Goal of the exercise
Counting task for the data below: how many lines hold the word "building"? Answer with the number only.

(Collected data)
□ □ □ □ □

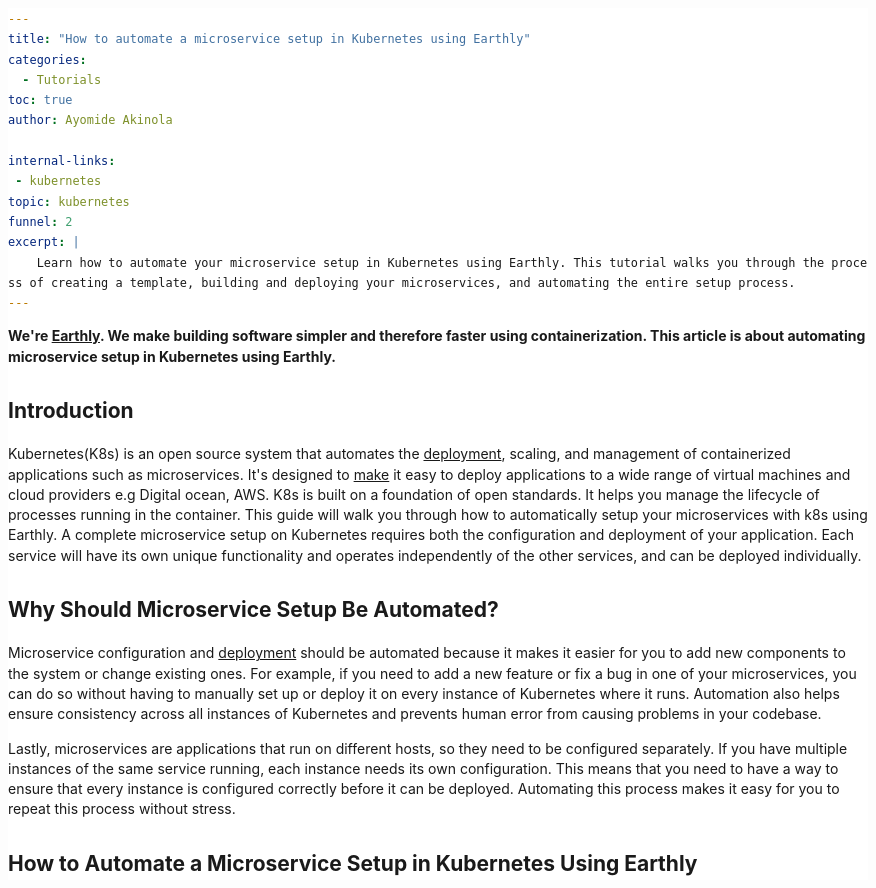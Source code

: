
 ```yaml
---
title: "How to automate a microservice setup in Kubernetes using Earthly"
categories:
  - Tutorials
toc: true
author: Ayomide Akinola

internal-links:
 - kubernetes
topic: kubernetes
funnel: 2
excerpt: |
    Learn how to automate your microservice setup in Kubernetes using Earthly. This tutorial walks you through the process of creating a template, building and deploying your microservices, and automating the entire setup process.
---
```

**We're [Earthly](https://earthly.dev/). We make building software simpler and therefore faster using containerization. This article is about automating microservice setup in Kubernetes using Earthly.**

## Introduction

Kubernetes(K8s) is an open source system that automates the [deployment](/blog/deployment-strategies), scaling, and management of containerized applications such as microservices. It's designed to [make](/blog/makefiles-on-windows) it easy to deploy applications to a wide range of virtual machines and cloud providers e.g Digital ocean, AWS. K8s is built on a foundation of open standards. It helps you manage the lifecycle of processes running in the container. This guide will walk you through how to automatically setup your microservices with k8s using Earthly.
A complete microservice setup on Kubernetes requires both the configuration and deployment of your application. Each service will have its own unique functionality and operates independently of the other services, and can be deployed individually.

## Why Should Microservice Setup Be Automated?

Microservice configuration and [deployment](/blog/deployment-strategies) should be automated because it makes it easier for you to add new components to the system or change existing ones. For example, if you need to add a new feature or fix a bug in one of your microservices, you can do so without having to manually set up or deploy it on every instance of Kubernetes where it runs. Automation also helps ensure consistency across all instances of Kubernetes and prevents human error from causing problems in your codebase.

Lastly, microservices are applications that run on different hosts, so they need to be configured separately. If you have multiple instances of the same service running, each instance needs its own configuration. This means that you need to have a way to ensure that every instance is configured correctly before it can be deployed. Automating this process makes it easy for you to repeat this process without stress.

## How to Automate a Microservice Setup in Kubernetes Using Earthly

□ □ □ □ □

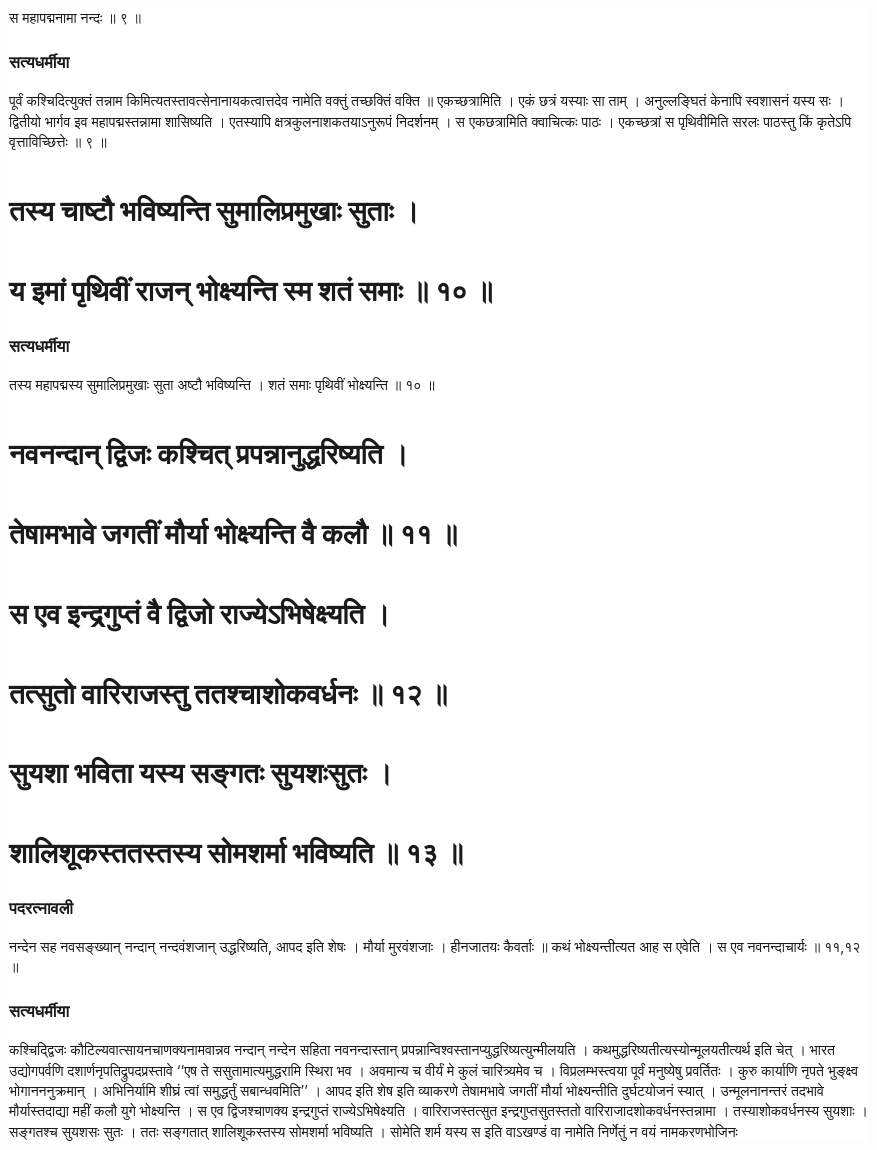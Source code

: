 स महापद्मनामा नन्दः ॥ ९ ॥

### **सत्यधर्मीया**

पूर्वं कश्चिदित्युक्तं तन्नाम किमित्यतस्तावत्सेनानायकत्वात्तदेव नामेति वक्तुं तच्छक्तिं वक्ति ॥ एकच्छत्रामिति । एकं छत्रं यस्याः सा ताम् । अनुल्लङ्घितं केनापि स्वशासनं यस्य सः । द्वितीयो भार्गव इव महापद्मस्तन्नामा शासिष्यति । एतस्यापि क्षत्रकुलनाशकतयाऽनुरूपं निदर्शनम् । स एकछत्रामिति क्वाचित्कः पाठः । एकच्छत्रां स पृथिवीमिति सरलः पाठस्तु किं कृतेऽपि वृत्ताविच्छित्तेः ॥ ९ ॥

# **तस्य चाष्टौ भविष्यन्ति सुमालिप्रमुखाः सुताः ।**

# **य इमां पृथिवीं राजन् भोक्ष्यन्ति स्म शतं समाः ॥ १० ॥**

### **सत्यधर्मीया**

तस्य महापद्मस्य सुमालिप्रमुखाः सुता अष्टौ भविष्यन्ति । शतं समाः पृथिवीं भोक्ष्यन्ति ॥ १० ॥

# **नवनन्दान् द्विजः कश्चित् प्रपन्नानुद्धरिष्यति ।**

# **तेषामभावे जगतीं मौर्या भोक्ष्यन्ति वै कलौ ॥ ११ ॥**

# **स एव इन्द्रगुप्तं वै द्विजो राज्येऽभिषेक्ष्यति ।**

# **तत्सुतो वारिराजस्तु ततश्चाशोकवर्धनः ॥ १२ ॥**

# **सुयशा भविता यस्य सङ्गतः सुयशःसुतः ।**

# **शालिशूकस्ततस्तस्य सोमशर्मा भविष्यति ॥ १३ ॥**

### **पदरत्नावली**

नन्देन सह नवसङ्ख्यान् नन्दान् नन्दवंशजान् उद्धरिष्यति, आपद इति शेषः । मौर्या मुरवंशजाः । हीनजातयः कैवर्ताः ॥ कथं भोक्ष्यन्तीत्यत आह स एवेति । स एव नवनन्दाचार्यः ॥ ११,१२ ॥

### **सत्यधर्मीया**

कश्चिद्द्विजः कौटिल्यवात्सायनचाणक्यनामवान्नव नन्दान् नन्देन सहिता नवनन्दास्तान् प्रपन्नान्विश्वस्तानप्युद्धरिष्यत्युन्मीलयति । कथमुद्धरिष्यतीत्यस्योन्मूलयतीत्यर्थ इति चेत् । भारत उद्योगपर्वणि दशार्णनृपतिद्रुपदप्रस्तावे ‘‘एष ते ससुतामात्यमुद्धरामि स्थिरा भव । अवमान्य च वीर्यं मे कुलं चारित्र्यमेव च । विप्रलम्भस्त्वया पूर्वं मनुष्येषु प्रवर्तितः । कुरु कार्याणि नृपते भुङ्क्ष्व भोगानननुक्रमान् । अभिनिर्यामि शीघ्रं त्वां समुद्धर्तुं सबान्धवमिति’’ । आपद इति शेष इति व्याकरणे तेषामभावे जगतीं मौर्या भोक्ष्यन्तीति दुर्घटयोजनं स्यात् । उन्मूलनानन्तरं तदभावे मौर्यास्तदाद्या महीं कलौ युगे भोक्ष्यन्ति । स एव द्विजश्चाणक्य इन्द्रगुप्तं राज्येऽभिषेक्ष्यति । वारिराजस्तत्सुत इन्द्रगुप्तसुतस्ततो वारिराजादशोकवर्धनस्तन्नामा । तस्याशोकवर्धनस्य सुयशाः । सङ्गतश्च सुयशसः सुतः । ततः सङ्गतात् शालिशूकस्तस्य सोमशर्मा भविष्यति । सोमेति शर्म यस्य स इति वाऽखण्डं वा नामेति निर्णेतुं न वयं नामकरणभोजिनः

□ □ □ □ □

Solution
2